LONDON, 20 July (APM) - Roche has agreed a $1 billion partnership with Massachusetts-based PureTech Health to develop new ways of delivering drugs, it was announced on Friday.
The deal includes an upfront payment of $36 million for Roche to gain access to PureTech’s technology that could support the oral delivery of the Swiss pharma’s antisense oligonucleotide products.
PureTech is also eligible to potentially receive development milestone payments of over $1 billion and additional sales milestones and royalties for an undisclosed number of products.
The deal focuses on Puretech’s milk exosome-based technology. Exosomes, which contain mixtures of lipids, proteins and nucleic acids, play a critical role in intercellular communication and the transport of macromolecules between cells and tissues, said PureTech in a
statement.
The theory is that exosomes that are derived from the milk of mammals can serve as vehicles for the administration of drugs, especially nucleic acids, since their natural composition could provide superior tolerability over synthetic polymers currently in use.
There have been difficulties so far in developing these types of product as the harsh environment of the stomach and small intestine makes oral exosome products derived from milk unstable. However, PureTech said that the exosomes that form its technology platform have “evolved naturally and specifically to accomplish the task of oral transport of complex biological molecules”.

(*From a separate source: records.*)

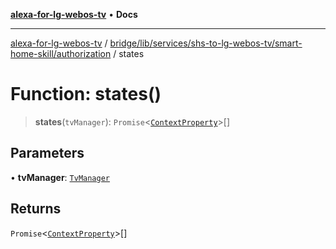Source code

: [**alexa-for-lg-webos-tv**](../../../../../../../README.md) • **Docs**

***

[alexa-for-lg-webos-tv](../../../../../../../modules.md) / [bridge/lib/services/shs-to-lg-webos-tv/smart-home-skill/authorization](../README.md) / states

# Function: states()

> **states**(`tvManager`): `Promise`\<[`ContextProperty`](../../../../../../../common/smart-home-skill/response/interfaces/ContextProperty.md)\>[]

## Parameters

• **tvManager**: [`TvManager`](../../../tv-manager/classes/TvManager.md)

## Returns

`Promise`\<[`ContextProperty`](../../../../../../../common/smart-home-skill/response/interfaces/ContextProperty.md)\>[]
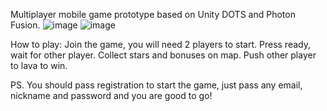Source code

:Multiplayer mobile game prototype based on Unity DOTS and Photon Fusion.
![image](https://github.com/Fluidios/FloorIsLava/assets/43353678/b62a172f-726f-4ad1-9e58-bc9baeb94734)
![image](https://github.com/Fluidios/FloorIsLava/assets/43353678/bac71bf3-18dc-4a6c-b310-6cc94c049134)

How to play:
Join the game, you will need 2 players to start.
Press ready, wait for other player.
Collect stars and bonuses on map.
Push other player to lava to win.

PS. You should pass registration to start the game, just pass any email, nickname and password and you are good to go!
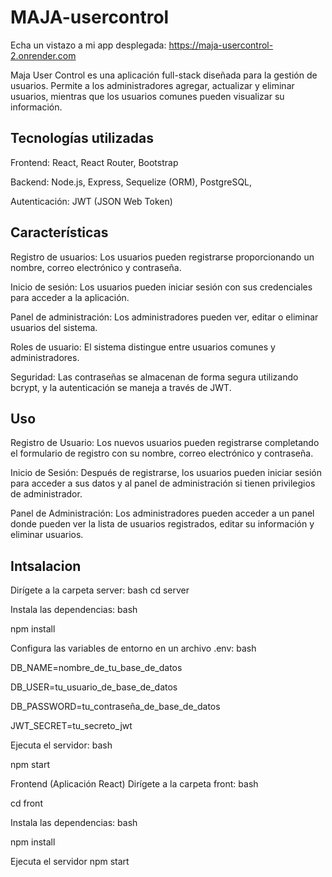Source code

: # MAJA-usercontrol
Echa un vistazo a mi app desplegada: https://maja-usercontrol-2.onrender.com 

Maja User Control es una aplicación full-stack diseñada para la gestión de usuarios. Permite a los administradores agregar, actualizar y eliminar usuarios, mientras que los usuarios comunes pueden visualizar su información.

## Tecnologías utilizadas
Frontend:
React,
React Router, 
Bootstrap

Backend:
Node.js,
Express,
Sequelize (ORM),
PostgreSQL, 

Autenticación:
JWT (JSON Web Token)

## Características
Registro de usuarios: Los usuarios pueden registrarse proporcionando un nombre, correo electrónico y contraseña.

Inicio de sesión: Los usuarios pueden iniciar sesión con sus credenciales para acceder a la aplicación.

Panel de administración: Los administradores pueden ver, editar o eliminar usuarios del sistema.

Roles de usuario: El sistema distingue entre usuarios comunes y administradores.

Seguridad: Las contraseñas se almacenan de forma segura utilizando bcrypt, y la autenticación se maneja a través de JWT.

## Uso
Registro de Usuario: Los nuevos usuarios pueden registrarse completando el formulario de registro con su nombre, correo electrónico y contraseña.

Inicio de Sesión: Después de registrarse, los usuarios pueden iniciar sesión para acceder a sus datos y al panel de administración si tienen privilegios de administrador.

Panel de Administración: Los administradores pueden acceder a un panel donde pueden ver la lista de usuarios registrados, editar su información y eliminar usuarios.

## Intsalacion
Dirígete a la carpeta server:
bash
cd server

Instala las dependencias:
bash 

npm install

Configura las variables de entorno en un archivo .env:
bash

DB_NAME=nombre_de_tu_base_de_datos

DB_USER=tu_usuario_de_base_de_datos

DB_PASSWORD=tu_contraseña_de_base_de_datos

JWT_SECRET=tu_secreto_jwt

Ejecuta el servidor:
bash

npm start

Frontend (Aplicación React)
Dirígete a la carpeta front:
bash

cd front

Instala las dependencias:
bash

npm install

Ejecuta el servidor
npm start


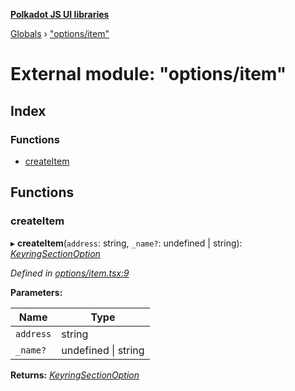 **[Polkadot JS UI libraries](../README.md)**

[Globals](../globals.md) › [&quot;options/item&quot;](_options_item_.md)

# External module: "options/item"

## Index

### Functions

* [createItem](_options_item_.md#createitem)

## Functions

###  createItem

▸ **createItem**(`address`: string, `_name?`: undefined | string): *[KeyringSectionOption](../interfaces/_options_types_.keyringsectionoption.md)*

*Defined in [options/item.tsx:9](https://github.com/polkadot-js/ui/blob/425ca93/packages/ui-keyring/src/options/item.tsx#L9)*

**Parameters:**

Name | Type |
------ | ------ |
`address` | string |
`_name?` | undefined &#124; string |

**Returns:** *[KeyringSectionOption](../interfaces/_options_types_.keyringsectionoption.md)*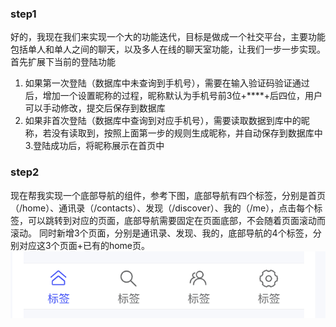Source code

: ### step1
好的，我现在我们来实现一个大的功能迭代，目标是做成一个社交平台，主要功能包括单人和单人之间的聊天，以及多人在线的聊天室功能，让我们一步一步实现。
首先扩展下当前的登陆功能
1. 如果第一次登陆（数据库中未查询到手机号），需要在输入验证码验证通过后，增加一个设置昵称的过程，昵称默认为手机号前3位+****+后四位，用户可以手动修改，提交后保存到数据库
2. 如果非首次登陆（数据库中查询到对应手机号），需要读取数据到库中的昵称，若没有读取到，按照上面第一步的规则生成昵称，并自动保存到数据库中
3.登陆成功后，将昵称展示在首页中

### step2
现在帮我实现一个底部导航的组件，参考下图，底部导航有四个标签，分别是首页（/home）、通讯录（/contacts）、发现（/discover）、我的（/me），点击每个标签，可以跳转到对应的页面，底部导航需要固定在页面底部，不会随着页面滚动而滚动。
同时新增3个页面，分别是通讯录、发现、我的，底部导航的4个标签，分别对应这3个页面+已有的home页。
![alt text](tabbar.png)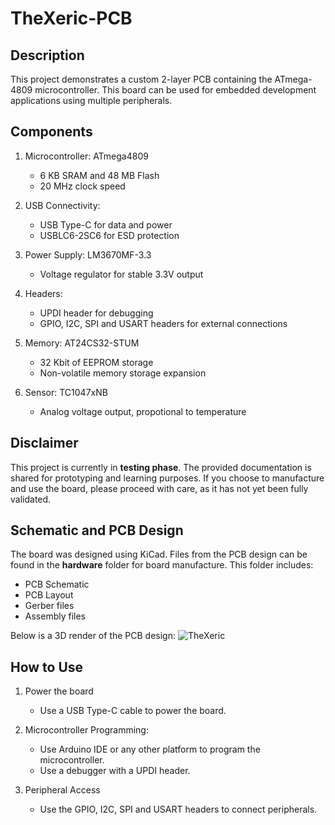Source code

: # TheXeric-PCB

## Description

This project demonstrates a custom 2-layer PCB containing the ATmega-4809 microcontroller. This board can be used for embedded development applications using multiple peripherals.

## Components

1. Microcontroller: ATmega4809
   - 6 KB SRAM and 48 MB Flash
   - 20 MHz clock speed 
   
3. USB Connectivity:
   - USB Type-C for data and power 
   - USBLC6-2SC6 for ESD protection

4. Power Supply: LM3670MF-3.3 
   - Voltage regulator for stable 3.3V output
  
5. Headers:
   - UPDI header for debugging
   - GPIO, I2C, SPI and USART headers for external connections

6. Memory: AT24CS32-STUM
   - 32 Kbit of EEPROM storage
   - Non-volatile memory storage expansion

8. Sensor: TC1047xNB
   - Analog voltage output, propotional to temperature

## Disclaimer

This project is currently in **testing phase**. The provided documentation is shared for prototyping and learning purposes. If you choose to manufacture and use the board, please proceed with care, as it has not yet been fully validated.

## Schematic and PCB Design

The board was designed using KiCad. Files from the PCB design can be found in the **hardware** folder for board manufacture. This folder includes:

- PCB Schematic 
- PCB Layout
- Gerber files
- Assembly files

Below is a 3D render of the PCB design:
![TheXeric](https://github.com/user-attachments/assets/86625cc1-c385-4df6-80d2-8668946ecf00)


## How to Use

1. Power the board
   - Use a USB Type-C cable to power the board.
     
2. Microcontroller Programming:
   - Use Arduino IDE or any other platform to program the microcontroller.
   - Use a debugger with a UPDI header.

3. Peripheral Access
   - Use the GPIO, I2C, SPI and USART headers to connect peripherals.
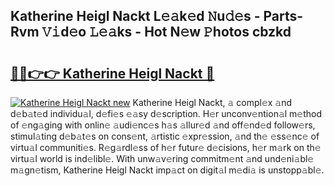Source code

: ## Katherine Heigl Nackt L𝚎𝚊k𝚎d 𝙽u𝚍𝚎s - Parts-Rvm 𝚅𝚒d𝚎o 𝙻𝚎𝚊ks - Hot N𝚎w 𝙿hotos cbzkd

# <h2><a href="http://kvbttli.teov.top/?on=Katherine+Heigl+Nackt">🔗🔗👉👉 Katherine Heigl Nackt 🔗</a></h2>

[![Katherine Heigl Nackt new](https://i.imgur.com/QqkWNDz.gif)](http://kvbttli.teov.top/?on=Katherine+Heigl+Nackt)
Katherine Heigl Nackt, 𝚊 compl𝚎x 𝚊nd d𝚎b𝚊t𝚎d individu𝚊l, d𝚎fi𝚎s 𝚎𝚊sy d𝚎scription. H𝚎r unconv𝚎ntion𝚊l m𝚎thod of 𝚎ng𝚊ging with onlin𝚎 𝚊udi𝚎nc𝚎s h𝚊s 𝚊llur𝚎d 𝚊nd off𝚎nd𝚎d follow𝚎rs, stimul𝚊ting d𝚎b𝚊t𝚎s on cons𝚎nt, 𝚊rtistic 𝚎xpr𝚎ssion, 𝚊nd th𝚎 𝚎ss𝚎nc𝚎 of virtu𝚊l communiti𝚎s. R𝚎g𝚊rdl𝚎ss of h𝚎r futur𝚎 d𝚎cisions, h𝚎r m𝚊rk on th𝚎 virtu𝚊l world is ind𝚎libl𝚎. With unw𝚊v𝚎ring commitm𝚎nt 𝚊nd und𝚎ni𝚊bl𝚎 m𝚊gn𝚎tism, Katherine Heigl Nackt imp𝚊ct on digit𝚊l m𝚎di𝚊 is unstopp𝚊bl𝚎.
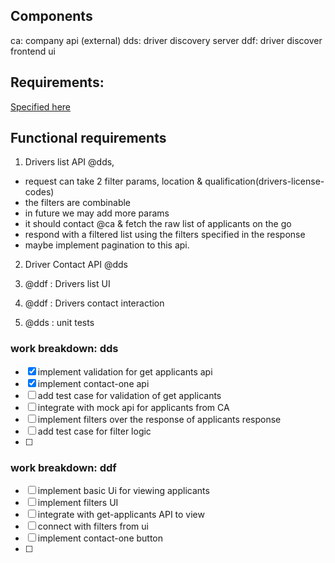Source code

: 
## Components
ca: company api (external)
dds: driver discovery server
ddf: driver discover frontend ui

## Requirements:
[Specified here](./tech-summary.md)

## Functional requirements

1. Drivers list API @dds, 
 - request can take 2 filter params, location & qualification(drivers-license-codes)
 - the filters are combinable
 - in future we may add more params
 - it should contact @ca & fetch the raw list of applicants on the go
 - respond with a filtered list using the filters specified in the response
 - maybe implement pagination to this api.


2. Driver Contact API @dds

3. @ddf : Drivers list UI

4. @ddf : Drivers contact interaction

5. @dds : unit tests


### work breakdown: dds

- [x] implement validation for get applicants api
- [x] implement contact-one api 
- [ ] add test case for validation of get applicants
- [ ] integrate with mock api for applicants from CA
- [ ] implement filters over the response of applicants response
- [ ] add test case for filter logic
- [ ] 


### work breakdown: ddf
- [ ] implement basic Ui for viewing applicants
- [ ] implement filters UI
- [ ] integrate with get-applicants API to view
- [ ] connect with filters from ui
- [ ] implement contact-one button
- [ ] 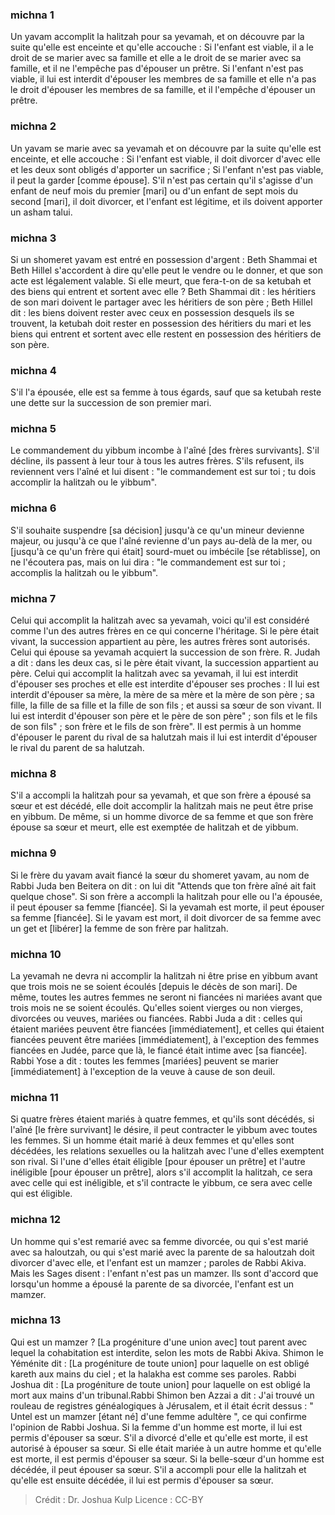 
### michna 1
Un yavam accomplit la halitzah pour sa yevamah, et on découvre par la suite qu'elle est enceinte et qu'elle accouche : Si l'enfant est viable, il a le droit de se marier avec sa famille et elle a le droit de se marier avec sa famille, et il ne l'empêche pas d'épouser un prêtre. Si l'enfant n'est pas viable, il lui est interdit d'épouser les membres de sa famille et elle n'a pas le droit d'épouser les membres de sa famille, et il l'empêche d'épouser un prêtre.

### michna 2
Un yavam se marie avec sa yevamah et on découvre par la suite qu'elle est enceinte, et elle accouche : Si l'enfant est viable, il doit divorcer d'avec elle et les deux sont obligés d'apporter un sacrifice ; Si l'enfant n'est pas viable, il peut la garder [comme épouse]. S'il n'est pas certain qu'il s'agisse d'un enfant de neuf mois du premier [mari] ou d'un enfant de sept mois du second [mari], il doit divorcer, et l'enfant est légitime, et ils doivent apporter un asham talui.

### michna 3
Si un shomeret yavam est entré en possession d'argent : Beth Shammai et Beth Hillel s'accordent à dire qu'elle peut le vendre ou le donner, et que son acte est légalement valable. Si elle meurt, que fera-t-on de sa ketubah et des biens qui entrent et sortent avec elle ? Beth Shammai dit : les héritiers de son mari doivent le partager avec les héritiers de son père ; Beth Hillel dit : les biens doivent rester avec ceux en possession desquels ils se trouvent, la ketubah doit rester en possession des héritiers du mari et les biens qui entrent et sortent avec elle restent en possession des héritiers de son père.

### michna 4
S'il l'a épousée, elle est sa femme à tous égards, sauf que sa ketubah reste une dette sur la succession de son premier mari.

### michna 5
Le commandement du yibbum incombe à l'aîné [des frères survivants]. S'il décline, ils passent à leur tour à tous les autres frères. S'ils refusent, ils reviennent vers l'aîné et lui disent : "le commandement est sur toi ; tu dois accomplir la halitzah ou le yibbum".

### michna 6
S'il souhaite suspendre [sa décision] jusqu'à ce qu'un mineur devienne majeur, ou jusqu'à ce que l'aîné revienne d'un pays au-delà de la mer, ou [jusqu'à ce qu'un frère qui était] sourd-muet ou imbécile [se rétablisse], on ne l'écoutera pas, mais on lui dira : "le commandement est sur toi ; accomplis la halitzah ou le yibbum".

### michna 7
Celui qui accomplit la halitzah avec sa yevamah, voici qu'il est considéré comme l'un des autres frères en ce qui concerne l'héritage. Si le père était vivant, la succession appartient au père, les autres frères sont autorisés. Celui qui épouse sa yevamah acquiert la succession de son frère. R. Judah a dit : dans les deux cas, si le père était vivant, la succession appartient au père. Celui qui accomplit la halitzah avec sa yevamah, il lui est interdit d'épouser ses proches et elle est interdite d'épouser ses proches : Il lui est interdit d'épouser sa mère, la mère de sa mère et la mère de son père ; sa fille, la fille de sa fille et la fille de son fils ; et aussi sa sœur de son vivant. Il lui est interdit d'épouser son père et le père de son père" ; son fils et le fils de son fils" ; son frère et le fils de son frère". Il est permis à un homme d'épouser le parent du rival de sa halutzah mais il lui est interdit d'épouser le rival du parent de sa halutzah.

### michna 8
S'il a accompli la halitzah pour sa yevamah, et que son frère a épousé sa sœur et est décédé, elle doit accomplir la halitzah mais ne peut être prise en yibbum. De même, si un homme divorce de sa femme et que son frère épouse sa sœur et meurt, elle est exemptée de halitzah et de yibbum.

### michna 9
Si le frère du yavam avait fiancé la sœur du shomeret yavam, au nom de Rabbi Juda ben Beitera on dit : on lui dit "Attends que ton frère aîné ait fait quelque chose". Si son frère a accompli la halitzah pour elle ou l'a épousée, il peut épouser sa femme [fiancée]. Si la yevamah est morte, il peut épouser sa femme [fiancée]. Si le yavam est mort, il doit divorcer de sa femme avec un get et [libérer] la femme de son frère par halitzah.

### michna 10
La yevamah ne devra ni accomplir la halitzah ni être prise en yibbum avant que trois mois ne se soient écoulés [depuis le décès de son mari]. De même, toutes les autres femmes ne seront ni fiancées ni mariées avant que trois mois ne se soient écoulés. Qu'elles soient vierges ou non vierges, divorcées ou veuves, mariées ou fiancées. Rabbi Juda a dit : celles qui étaient mariées peuvent être fiancées [immédiatement], et celles qui étaient fiancées peuvent être mariées [immédiatement], à l'exception des femmes fiancées en Judée, parce que là, le fiancé était intime avec [sa fiancée]. Rabbi Yose a dit : toutes les femmes [mariées] peuvent se marier [immédiatement] à l'exception de la veuve à cause de son deuil.

### michna 11
Si quatre frères étaient mariés à quatre femmes, et qu'ils sont décédés, si l'aîné [le frère survivant] le désire, il peut contracter le yibbum avec toutes les femmes. Si un homme était marié à deux femmes et qu'elles sont décédées, les relations sexuelles ou la halitzah avec l'une d'elles exemptent son rival. Si l'une d'elles était éligible [pour épouser un prêtre] et l'autre inéligible [pour épouser un prêtre], alors s'il accomplit la halitzah, ce sera avec celle qui est inéligible, et s'il contracte le yibbum, ce sera avec celle qui est éligible.

### michna 12
Un homme qui s'est remarié avec sa femme divorcée, ou qui s'est marié avec sa haloutzah, ou qui s'est marié avec la parente de sa haloutzah doit divorcer d'avec elle, et l'enfant est un mamzer ; paroles de Rabbi Akiva. Mais les Sages disent : l'enfant n'est pas un mamzer. Ils sont d'accord que lorsqu'un homme a épousé la parente de sa divorcée, l'enfant est un mamzer.

### michna 13
Qui est un mamzer ? [La progéniture d'une union avec] tout parent avec lequel la cohabitation est interdite, selon les mots de Rabbi Akiva. Shimon le Yéménite dit : [La progéniture de toute union] pour laquelle on est obligé kareth aux mains du ciel ; et la halakha est comme ses paroles. Rabbi Joshua dit : [La progéniture de toute union] pour laquelle on est obligé la mort aux mains d'un tribunal.Rabbi Shimon ben Azzai a dit : J'ai trouvé un rouleau de registres généalogiques à Jérusalem, et il était écrit dessus : " Untel est un mamzer [étant né] d'une femme adultère ", ce qui confirme l'opinion de Rabbi Joshua. Si la femme d'un homme est morte, il lui est permis d'épouser sa sœur. S'il a divorcé d'elle et qu'elle est morte, il est autorisé à épouser sa sœur. Si elle était mariée à un autre homme et qu'elle est morte, il est permis d'épouser sa sœur. Si la belle-sœur d'un homme est décédée, il peut épouser sa sœur. S'il a accompli pour elle la halitzah et qu'elle est ensuite décédée, il lui est permis d'épouser sa sœur.

>Crédit : Dr. Joshua Kulp
>Licence : CC-BY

Roche is counting on the technology to be able to allow oral administration of its range of antisense oligonucleotide drugs in development. Oligonucleotides are synthetic single-stranded strings of nucleic acids that bind to RNA and can alter or reduce expression of mutant proteins. They are generally used to treat genetic conditions where there are mutated genes.
Approved antisense oligonucleotides, such as Biogen’s Spinraza (nusinersen) for spinal muscular atrophy and Sarepta’s Exondys 51 (eteplirsen) for Duchenne muscular dystrophy, tend to be given by injection.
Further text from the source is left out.